### [Records drawn from a dataset]
*-*-*

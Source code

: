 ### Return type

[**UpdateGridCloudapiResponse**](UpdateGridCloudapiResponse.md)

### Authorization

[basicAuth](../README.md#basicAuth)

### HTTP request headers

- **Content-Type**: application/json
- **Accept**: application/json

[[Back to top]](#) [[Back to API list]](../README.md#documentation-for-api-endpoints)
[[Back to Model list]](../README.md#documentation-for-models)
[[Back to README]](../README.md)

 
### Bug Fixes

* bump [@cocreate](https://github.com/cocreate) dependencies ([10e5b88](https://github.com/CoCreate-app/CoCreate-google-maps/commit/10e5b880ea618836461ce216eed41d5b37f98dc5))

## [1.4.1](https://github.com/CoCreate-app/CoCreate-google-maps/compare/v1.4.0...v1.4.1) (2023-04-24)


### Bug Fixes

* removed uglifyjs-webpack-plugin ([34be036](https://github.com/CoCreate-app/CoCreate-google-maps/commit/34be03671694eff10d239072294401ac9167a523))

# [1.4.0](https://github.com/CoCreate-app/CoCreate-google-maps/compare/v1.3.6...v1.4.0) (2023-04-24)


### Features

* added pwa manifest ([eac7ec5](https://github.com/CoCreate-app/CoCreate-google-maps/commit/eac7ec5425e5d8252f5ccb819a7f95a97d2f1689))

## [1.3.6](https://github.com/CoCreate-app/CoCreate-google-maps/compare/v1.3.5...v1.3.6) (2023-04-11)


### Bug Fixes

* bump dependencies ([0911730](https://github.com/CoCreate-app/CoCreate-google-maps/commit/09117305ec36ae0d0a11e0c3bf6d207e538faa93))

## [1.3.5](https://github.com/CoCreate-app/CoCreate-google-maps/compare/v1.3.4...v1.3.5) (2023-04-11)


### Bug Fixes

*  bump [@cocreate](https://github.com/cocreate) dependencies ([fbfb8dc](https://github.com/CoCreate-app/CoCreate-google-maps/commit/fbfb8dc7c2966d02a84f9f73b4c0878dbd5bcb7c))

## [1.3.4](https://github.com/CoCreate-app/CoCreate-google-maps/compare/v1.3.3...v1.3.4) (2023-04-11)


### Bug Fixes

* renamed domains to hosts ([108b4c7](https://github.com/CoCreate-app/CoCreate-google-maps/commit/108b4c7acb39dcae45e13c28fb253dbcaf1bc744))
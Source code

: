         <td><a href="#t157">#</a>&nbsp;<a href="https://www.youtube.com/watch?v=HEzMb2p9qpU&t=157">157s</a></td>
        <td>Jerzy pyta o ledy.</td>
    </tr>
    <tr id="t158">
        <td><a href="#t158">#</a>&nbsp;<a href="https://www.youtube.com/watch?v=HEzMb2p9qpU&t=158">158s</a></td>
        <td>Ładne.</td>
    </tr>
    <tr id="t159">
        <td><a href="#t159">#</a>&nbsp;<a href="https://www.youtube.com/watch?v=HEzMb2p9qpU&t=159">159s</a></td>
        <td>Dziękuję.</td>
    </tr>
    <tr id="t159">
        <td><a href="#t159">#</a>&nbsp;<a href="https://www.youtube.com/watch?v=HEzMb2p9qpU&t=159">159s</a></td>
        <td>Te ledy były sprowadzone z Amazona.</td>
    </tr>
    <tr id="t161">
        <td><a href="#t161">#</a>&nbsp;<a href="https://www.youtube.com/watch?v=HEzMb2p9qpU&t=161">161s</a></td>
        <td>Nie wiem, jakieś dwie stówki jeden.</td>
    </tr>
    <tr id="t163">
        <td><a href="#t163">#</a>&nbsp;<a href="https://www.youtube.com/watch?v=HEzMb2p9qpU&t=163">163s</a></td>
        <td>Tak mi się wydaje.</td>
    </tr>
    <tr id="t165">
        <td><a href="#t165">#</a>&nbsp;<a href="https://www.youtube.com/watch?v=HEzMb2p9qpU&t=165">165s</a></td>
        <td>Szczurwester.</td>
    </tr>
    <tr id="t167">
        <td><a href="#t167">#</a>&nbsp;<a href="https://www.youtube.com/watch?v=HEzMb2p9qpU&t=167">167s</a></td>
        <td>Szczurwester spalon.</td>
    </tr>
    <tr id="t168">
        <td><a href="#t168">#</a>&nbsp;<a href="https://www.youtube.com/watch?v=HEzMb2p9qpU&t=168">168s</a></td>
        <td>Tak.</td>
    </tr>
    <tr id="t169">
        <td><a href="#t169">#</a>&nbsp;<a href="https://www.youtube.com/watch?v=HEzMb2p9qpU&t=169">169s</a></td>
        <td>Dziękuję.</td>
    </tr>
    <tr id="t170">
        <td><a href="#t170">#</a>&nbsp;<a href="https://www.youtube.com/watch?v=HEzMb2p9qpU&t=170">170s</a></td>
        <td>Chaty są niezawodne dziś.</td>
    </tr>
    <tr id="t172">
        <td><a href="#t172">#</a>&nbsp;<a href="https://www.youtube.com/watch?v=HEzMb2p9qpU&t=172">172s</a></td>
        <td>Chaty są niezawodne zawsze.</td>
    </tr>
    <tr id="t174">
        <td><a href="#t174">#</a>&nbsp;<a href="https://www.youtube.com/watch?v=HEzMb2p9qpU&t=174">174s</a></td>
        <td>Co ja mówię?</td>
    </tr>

*-*-*

### [Task goal]
Find how many lines in the entries above have the string "application" and report only that number.

### [Task output]
2